### Lesson 4: Manipulation and grouping of data

### Part 2.4.1  : What are the unique products?
- In this lecture, we will focus on answering some business questions like:
    - how to replace a value by something else in the column?
    - what are the unique product sectors are available in the data?
    - what is the proportion of each product sector ?
    - whether a product of particular brand is listed for sales or not?

In [1]:
import pandas as pd

In [2]:
# Loading the data set which does not contain any missing values
pos_data = pd.read_csv('POS_CleanData.csv')
pos_data.head()

Unnamed: 0,SKU ID,Date,Manufacturer,Sector,Category,Segment,Brand,Revenue($),Units_sold,Page_traffic
0,SKU1029,05-01-21,Synergix solutions,Oral Care,Toothpaste,Whitening Toothpaste,Close-up,0,0,0
1,SKU1054,05-08-21,Synergix solutions,Oral Care,Toothpaste,Fluoride-Free Toothpaste,Tom's of Maine,0,0,0
2,SKU1068,01-08-22,Synergix solutions,Oral Care,Toothpaste,Fluoride-Free Toothpaste,Himalaya Herbals,0,0,0
3,SKU1056,11-05-22,Synergix solutions,Oral Care,Toothpaste,Fluoride-Free Toothpaste,Tom's of Maine,0,0,0
4,SKU1061,12-10-22,Synergix solutions,Oral Care,Toothpaste,Fluoride-Free Toothpaste,Himalaya Herbals,0,0,0


In [3]:
# quickly check its shape
pos_data.shape

(31057, 10)

#### How to replace a value in a column by some other value?
- Let us try to replace 'Toothpaste' in the Category column by 'Tooth Paste'

In [4]:
# let us make the replacement in the 'Category' column
pos_data['Category'] = pos_data['Category'].replace('Toothpaste', 'Tooth Paste')
pos_data.head()

Unnamed: 0,SKU ID,Date,Manufacturer,Sector,Category,Segment,Brand,Revenue($),Units_sold,Page_traffic
0,SKU1029,05-01-21,Synergix solutions,Oral Care,Tooth Paste,Whitening Toothpaste,Close-up,0,0,0
1,SKU1054,05-08-21,Synergix solutions,Oral Care,Tooth Paste,Fluoride-Free Toothpaste,Tom's of Maine,0,0,0
2,SKU1068,01-08-22,Synergix solutions,Oral Care,Tooth Paste,Fluoride-Free Toothpaste,Himalaya Herbals,0,0,0
3,SKU1056,11-05-22,Synergix solutions,Oral Care,Tooth Paste,Fluoride-Free Toothpaste,Tom's of Maine,0,0,0
4,SKU1061,12-10-22,Synergix solutions,Oral Care,Tooth Paste,Fluoride-Free Toothpaste,Himalaya Herbals,0,0,0


#### What are the different sectors present in the sales data?


In [5]:
pos_data['Sector'].unique()

array(['Oral Care', 'Fabric Care', 'Beauty and Personal Care'],
      dtype=object)

In [6]:
# use unique() method and display the result as a list
print("Different sectors of products available are:\n", list(pos_data['Sector'].unique()))

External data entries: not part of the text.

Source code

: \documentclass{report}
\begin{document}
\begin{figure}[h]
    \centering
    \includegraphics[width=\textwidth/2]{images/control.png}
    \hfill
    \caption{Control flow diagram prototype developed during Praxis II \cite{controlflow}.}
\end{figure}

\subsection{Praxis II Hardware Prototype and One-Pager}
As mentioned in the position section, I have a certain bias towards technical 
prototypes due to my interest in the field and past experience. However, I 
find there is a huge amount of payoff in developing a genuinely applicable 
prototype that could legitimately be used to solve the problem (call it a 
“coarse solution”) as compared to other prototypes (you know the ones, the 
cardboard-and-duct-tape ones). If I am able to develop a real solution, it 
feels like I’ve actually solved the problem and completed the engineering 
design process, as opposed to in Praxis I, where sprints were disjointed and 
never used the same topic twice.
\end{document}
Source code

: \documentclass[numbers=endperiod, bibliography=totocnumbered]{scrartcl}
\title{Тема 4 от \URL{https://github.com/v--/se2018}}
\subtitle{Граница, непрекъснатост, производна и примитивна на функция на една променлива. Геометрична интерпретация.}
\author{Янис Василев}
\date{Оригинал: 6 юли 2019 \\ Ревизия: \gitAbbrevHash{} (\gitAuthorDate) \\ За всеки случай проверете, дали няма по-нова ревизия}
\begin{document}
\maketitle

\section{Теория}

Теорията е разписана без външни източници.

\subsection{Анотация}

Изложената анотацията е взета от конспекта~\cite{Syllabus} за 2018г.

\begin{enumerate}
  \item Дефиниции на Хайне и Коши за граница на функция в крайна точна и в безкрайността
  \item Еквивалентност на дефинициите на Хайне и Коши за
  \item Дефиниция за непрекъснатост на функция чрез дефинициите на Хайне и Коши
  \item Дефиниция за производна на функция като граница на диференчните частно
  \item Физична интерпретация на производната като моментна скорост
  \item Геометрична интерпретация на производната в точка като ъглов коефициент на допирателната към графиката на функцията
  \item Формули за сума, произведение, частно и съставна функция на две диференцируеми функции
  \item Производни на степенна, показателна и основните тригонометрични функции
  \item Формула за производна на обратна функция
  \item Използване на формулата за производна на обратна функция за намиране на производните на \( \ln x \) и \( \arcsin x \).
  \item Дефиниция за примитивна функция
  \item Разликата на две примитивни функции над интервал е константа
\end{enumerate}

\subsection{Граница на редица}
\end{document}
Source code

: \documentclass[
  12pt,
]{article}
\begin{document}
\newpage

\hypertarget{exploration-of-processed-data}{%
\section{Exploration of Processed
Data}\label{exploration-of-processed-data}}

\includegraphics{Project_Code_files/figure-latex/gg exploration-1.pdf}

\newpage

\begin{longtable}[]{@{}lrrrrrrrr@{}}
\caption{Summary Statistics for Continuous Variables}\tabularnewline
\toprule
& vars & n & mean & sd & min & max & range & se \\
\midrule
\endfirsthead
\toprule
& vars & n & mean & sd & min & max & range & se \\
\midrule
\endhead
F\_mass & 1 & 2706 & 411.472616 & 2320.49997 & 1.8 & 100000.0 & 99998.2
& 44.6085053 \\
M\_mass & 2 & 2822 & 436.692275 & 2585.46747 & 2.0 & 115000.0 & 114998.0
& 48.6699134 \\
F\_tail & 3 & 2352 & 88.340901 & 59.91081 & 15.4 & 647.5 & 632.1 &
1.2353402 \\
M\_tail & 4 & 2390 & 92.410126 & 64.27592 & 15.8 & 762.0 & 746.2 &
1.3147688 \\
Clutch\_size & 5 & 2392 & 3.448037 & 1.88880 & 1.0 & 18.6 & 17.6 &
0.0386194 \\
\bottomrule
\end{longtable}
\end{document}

Different sectors of products available are:
 ['Oral Care', 'Fabric Care', 'Beauty and Personal Care']


#### How many products belong to each of these sectors?

In [7]:
pos_data['Sector'].value_counts()

Fabric Care                 15456
Beauty and Personal Care     9250
Oral Care                    6351
Name: Sector, dtype: int64

In [8]:
# use value_counts() method
print('Following is the list of sectors along with their count:\n', pos_data['Sector'].value_counts())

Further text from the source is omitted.